Dan berikut ini diberikan beberapa ratio untuk mengukur profit yang diperoleh dari modal – modal yang digunakan untuk mengukur operasi tersebut rentabilitas atau mengukur kemampuan perusahaan untuk memperoleh keuntungan.
a. Net Profit Margin
Net profit margin adalah rasio yang membandingkan antara laba setelah bunga dan pajak dan penjualan bersih untuk menunjukkan berapa bagian dari penjualan berih yang menjadi laba setelah bunga dan pajak. Semakin tinggi rasio ini, semakin menguntungkan karena laba bersih perusahaan makin besar.

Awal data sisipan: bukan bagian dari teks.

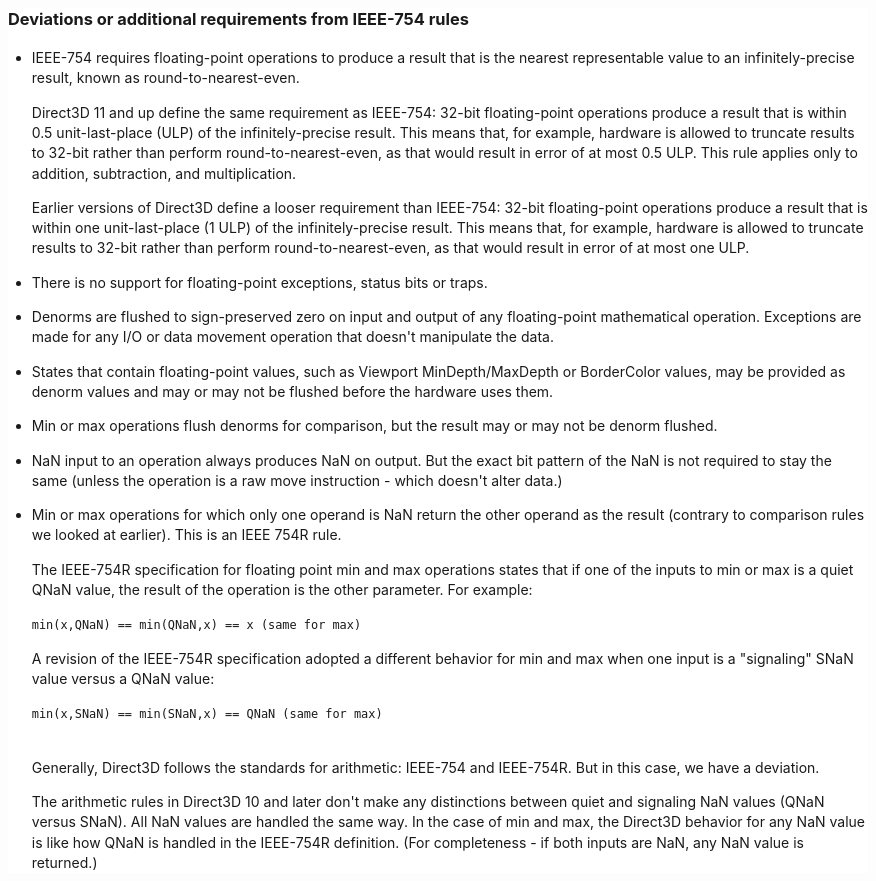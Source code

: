 ### <span id="alpha_754_Deviations"></span><span id="alpha_754_deviations"></span><span id="ALPHA_754_DEVIATIONS"></span>Deviations or additional requirements from IEEE-754 rules

-   IEEE-754 requires floating-point operations to produce a result that is the nearest representable value to an infinitely-precise result, known as round-to-nearest-even.

    Direct3D 11 and up define the same requirement as IEEE-754: 32-bit floating-point operations produce a result that is within 0.5 unit-last-place (ULP) of the infinitely-precise result. This means that, for example, hardware is allowed to truncate results to 32-bit rather than perform round-to-nearest-even, as that would result in error of at most 0.5 ULP. This rule applies only to addition, subtraction, and multiplication.

    Earlier versions of Direct3D define a looser requirement than IEEE-754: 32-bit floating-point operations produce a result that is within one unit-last-place (1 ULP) of the infinitely-precise result. This means that, for example, hardware is allowed to truncate results to 32-bit rather than perform round-to-nearest-even, as that would result in error of at most one ULP.

-   There is no support for floating-point exceptions, status bits or traps.
-   Denorms are flushed to sign-preserved zero on input and output of any floating-point mathematical operation. Exceptions are made for any I/O or data movement operation that doesn't manipulate the data.
-   States that contain floating-point values, such as Viewport MinDepth/MaxDepth or BorderColor values, may be provided as denorm values and may or may not be flushed before the hardware uses them.
-   Min or max operations flush denorms for comparison, but the result may or may not be denorm flushed.
-   NaN input to an operation always produces NaN on output. But the exact bit pattern of the NaN is not required to stay the same (unless the operation is a raw move instruction - which doesn't alter data.)
-   Min or max operations for which only one operand is NaN return the other operand as the result (contrary to comparison rules we looked at earlier). This is an IEEE 754R rule.

    The IEEE-754R specification for floating point min and max operations states that if one of the inputs to min or max is a quiet QNaN value, the result of the operation is the other parameter. For example:

    ```ManagedCPlusPlus
    min(x,QNaN) == min(QNaN,x) == x (same for max)
    ```

    A revision of the IEEE-754R specification adopted a different behavior for min and max when one input is a "signaling" SNaN value versus a QNaN value:

    ```ManagedCPlusPlus
    min(x,SNaN) == min(SNaN,x) == QNaN (same for max)
     
    ```

    Generally, Direct3D follows the standards for arithmetic: IEEE-754 and IEEE-754R. But in this case, we have a deviation.

    The arithmetic rules in Direct3D 10 and later don't make any distinctions between quiet and signaling NaN values (QNaN versus SNaN). All NaN values are handled the same way. In the case of min and max, the Direct3D behavior for any NaN value is like how QNaN is handled in the IEEE-754R definition. (For completeness - if both inputs are NaN, any NaN value is returned.)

b. Return on Investment (ROI)
Analisa Return on Investment (ROI) dalam analisa keuangan mempunyai arti yang sangat penting sebagai salah satu tehnik analisa keuangan yang bersifat menyeluruh komprehensif. Analisa ROI ini sudah merupakan tehnik analisa yang lazim digunakan oleh pimpinan perusahaan untuk mengukur efektivitas dari keseluruhan operasi perusahaan. Return on investment itu sendiri adalah salah satu bentuk dari rasio rentabilitas yang dimaksudkan untuk dapat mengukur kemampuan perusahaan dengan keseluruhan dana yang ditanamkan dalam aktiva yang digunakan untuk operasinya perusahaan untuk menghasilkan keuntungan. Dengan demikian rasio ini menghubungkan keuntungan yang diperoleh dari operasinya perusahaan net operating income dengan jumlah investasi atau aktiva yang digunakan untuk menghasilkan keuntungan operasi tersebut net operating assets. Besarnya ROI akan berubah kalau ada perubahan profit margin atau assets turnover, baik masing – masing atau kedua – duanya. Dengan demikian maka pimpinan perusahaan dapat menggunakan salah satu atau kedua – duanya dalam rangka usaha untuk memperbesar ROI. Usaha mempertinggi ROI dengan memperbesar profit margin adalah bersangkutan dengan usaha untuk mempertinggi efisiensi di sector produksi, penjualan dan administrasi. Usaha ROI untuk memperbesar assets turn over adalah kebijaksanaan investasi dana dalam berbagai aktiva, baik aktiva lancar maupun aktiva tetap.
c. Return on Equity
Return on equity adalah rasio yang membandingkan antara laba bersih (laba setelah bunga dan pajak) dan jumlah modal pemilik. Rasio ini menunjukkan kemampuan modal pemilik yang ditanamkan oleh pemilik atau investor untuk menghasilkan laba bersih yang menjadi bagian para pemilik. Semakin tinggi rasio ini semakin tinggi keuntungan para investor karena semakin efisien modal yang ditanamkannya dalam perusahaan yang bersangkutan. Dengan demikian, rasio ini sangat mendapat perhatian para investor.